In ‘Squeeze’, Mulder and Scully are still getting to know each other. Mulder, passionate and hot-headed and unable to lie about his beliefs or pander to those who don’t take him seriously, is ridiculed by other agents on the case. Scully, a sceptic and a scientist, stands up for him in front of the other agents. Between them they figure out that the criminal who is killing people and extracting their livers in closed crime scenes, without any evidence of a break-in or an escape route, is in fact Eugene Victor Tooms, a 100-year-old but seemingly ageless animal control worker who can squeeze into impossibly tight spaces and who survives on the livers of other humans.
I know how that sounds, written down. And I’m embarrassed to admit that I have never hesitated to buy into the mythology and storytelling of The X-Files: whether it’s a liver-eating contortionist or an alien race or a government conspiracy, I have always been enthralled and easily pleased by the show’s plotlines, as long as Mulder and Scully were at the helm. It was Mulder and Scully I loved, and it was from them that I learned about love over the following formative years.
My interest, that first night, pressed up against Zoe on the beanbag chair in that terraced house in Kent, was in the horror of being alive. As a child who had experienced an unusual amount of the adult world of violence, isolation, cruelty, injustice and fear, I felt like the TV was telling me the truth that night. It made sense to me that Eugene Victor Tooms would break into houses and kill people and eat their livers for no other reason than that the world was a frightening and unfair place.
I didn’t become a fully blown X-Phile (to use the term the fandom knows itself by) right away.
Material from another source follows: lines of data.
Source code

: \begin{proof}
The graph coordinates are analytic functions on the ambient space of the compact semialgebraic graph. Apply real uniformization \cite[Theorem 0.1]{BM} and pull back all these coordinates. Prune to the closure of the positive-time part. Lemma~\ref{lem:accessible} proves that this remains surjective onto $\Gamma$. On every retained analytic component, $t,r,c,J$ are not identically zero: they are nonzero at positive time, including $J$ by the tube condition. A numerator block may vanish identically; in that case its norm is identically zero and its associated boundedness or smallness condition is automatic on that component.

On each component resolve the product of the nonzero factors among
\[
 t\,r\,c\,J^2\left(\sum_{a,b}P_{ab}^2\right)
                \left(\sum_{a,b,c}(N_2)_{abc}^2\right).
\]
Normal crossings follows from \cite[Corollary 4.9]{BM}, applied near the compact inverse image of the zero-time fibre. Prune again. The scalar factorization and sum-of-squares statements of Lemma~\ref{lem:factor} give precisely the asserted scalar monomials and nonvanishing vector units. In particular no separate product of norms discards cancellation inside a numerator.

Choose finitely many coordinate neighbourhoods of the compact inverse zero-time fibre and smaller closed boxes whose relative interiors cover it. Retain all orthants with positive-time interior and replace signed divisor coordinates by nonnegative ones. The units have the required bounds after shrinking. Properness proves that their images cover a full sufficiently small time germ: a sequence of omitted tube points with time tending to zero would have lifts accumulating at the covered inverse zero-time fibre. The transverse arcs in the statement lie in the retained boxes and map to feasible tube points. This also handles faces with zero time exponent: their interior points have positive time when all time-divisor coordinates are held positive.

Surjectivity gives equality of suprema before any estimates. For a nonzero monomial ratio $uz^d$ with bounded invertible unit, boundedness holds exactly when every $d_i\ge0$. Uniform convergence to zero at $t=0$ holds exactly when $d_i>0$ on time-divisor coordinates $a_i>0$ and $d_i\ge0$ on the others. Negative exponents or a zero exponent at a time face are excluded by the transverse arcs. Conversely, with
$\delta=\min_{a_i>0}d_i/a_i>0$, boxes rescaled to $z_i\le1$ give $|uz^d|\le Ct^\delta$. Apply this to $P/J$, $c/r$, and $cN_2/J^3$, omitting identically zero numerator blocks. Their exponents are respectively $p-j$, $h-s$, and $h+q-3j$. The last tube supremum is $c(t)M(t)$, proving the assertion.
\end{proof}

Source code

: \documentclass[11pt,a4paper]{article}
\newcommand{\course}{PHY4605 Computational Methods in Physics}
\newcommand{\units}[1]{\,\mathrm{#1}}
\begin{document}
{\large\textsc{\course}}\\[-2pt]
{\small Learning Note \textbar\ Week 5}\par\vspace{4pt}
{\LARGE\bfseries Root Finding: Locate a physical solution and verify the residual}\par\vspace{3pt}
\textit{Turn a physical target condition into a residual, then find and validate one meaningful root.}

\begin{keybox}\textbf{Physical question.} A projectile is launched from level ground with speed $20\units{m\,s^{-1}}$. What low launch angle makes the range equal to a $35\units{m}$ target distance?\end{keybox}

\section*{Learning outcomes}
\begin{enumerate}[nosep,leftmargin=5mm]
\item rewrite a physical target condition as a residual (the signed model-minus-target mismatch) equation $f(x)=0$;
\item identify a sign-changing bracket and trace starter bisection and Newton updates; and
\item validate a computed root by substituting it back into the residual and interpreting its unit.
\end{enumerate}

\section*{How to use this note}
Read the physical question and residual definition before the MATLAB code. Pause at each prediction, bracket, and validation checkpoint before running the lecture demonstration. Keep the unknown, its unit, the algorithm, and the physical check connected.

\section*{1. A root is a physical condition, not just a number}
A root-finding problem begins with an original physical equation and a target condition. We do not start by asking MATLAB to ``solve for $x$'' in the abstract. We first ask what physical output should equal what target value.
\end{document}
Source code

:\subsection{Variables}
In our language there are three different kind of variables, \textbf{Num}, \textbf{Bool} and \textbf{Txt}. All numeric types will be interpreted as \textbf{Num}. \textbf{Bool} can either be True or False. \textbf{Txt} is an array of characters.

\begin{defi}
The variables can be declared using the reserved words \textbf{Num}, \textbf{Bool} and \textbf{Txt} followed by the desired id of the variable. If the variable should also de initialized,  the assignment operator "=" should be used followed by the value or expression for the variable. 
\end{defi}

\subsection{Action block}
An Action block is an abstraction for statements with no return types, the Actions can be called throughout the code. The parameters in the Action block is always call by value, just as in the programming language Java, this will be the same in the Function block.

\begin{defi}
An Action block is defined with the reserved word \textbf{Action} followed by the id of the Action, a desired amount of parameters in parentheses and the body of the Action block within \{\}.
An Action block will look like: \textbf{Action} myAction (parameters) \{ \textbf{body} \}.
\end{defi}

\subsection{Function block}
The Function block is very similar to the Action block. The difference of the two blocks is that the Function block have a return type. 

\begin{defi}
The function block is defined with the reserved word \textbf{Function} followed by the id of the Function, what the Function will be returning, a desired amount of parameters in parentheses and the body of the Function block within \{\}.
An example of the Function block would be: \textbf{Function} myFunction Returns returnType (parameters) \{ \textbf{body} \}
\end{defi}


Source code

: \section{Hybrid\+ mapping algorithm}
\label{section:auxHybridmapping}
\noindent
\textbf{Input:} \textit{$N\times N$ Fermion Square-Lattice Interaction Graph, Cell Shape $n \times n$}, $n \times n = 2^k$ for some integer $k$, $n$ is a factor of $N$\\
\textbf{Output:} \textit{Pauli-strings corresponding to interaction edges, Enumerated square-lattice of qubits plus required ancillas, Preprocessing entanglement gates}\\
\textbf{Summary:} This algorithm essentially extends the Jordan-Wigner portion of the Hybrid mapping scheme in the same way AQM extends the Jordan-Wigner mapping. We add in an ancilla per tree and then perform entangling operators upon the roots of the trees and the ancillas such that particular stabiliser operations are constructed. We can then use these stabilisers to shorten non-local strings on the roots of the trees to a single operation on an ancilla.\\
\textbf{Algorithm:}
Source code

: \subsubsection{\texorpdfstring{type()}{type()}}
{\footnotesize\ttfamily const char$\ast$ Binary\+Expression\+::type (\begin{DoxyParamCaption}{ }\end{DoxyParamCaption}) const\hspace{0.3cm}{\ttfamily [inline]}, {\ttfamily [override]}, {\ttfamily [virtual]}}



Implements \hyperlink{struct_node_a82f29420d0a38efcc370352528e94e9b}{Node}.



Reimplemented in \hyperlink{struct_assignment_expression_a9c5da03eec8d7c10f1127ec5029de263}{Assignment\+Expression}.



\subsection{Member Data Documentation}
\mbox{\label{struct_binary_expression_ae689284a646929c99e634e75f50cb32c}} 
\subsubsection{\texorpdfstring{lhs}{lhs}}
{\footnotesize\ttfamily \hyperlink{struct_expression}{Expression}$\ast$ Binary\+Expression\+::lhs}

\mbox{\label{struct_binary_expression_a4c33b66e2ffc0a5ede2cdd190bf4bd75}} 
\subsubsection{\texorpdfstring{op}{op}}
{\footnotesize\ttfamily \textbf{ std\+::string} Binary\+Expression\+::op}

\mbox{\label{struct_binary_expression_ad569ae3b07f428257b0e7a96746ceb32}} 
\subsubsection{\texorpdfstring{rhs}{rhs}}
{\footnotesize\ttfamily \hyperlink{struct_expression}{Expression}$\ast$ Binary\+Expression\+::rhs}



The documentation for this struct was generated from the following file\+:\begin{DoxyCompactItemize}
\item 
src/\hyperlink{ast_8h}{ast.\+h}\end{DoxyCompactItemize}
After that titillating night at Zoe’s I thought often about that liver-eating killer, any time I wanted a perverse thrill, a rush of adrenaline, making me look over my shoulder as I padded to the bathroom at night, or check under the bed before I went to sleep. Me and Zoe would watch the odd episode, and at Christmas when my nan came to stay I slept on the sofa for a week and watched late-night reruns whilst my sister slept and the r…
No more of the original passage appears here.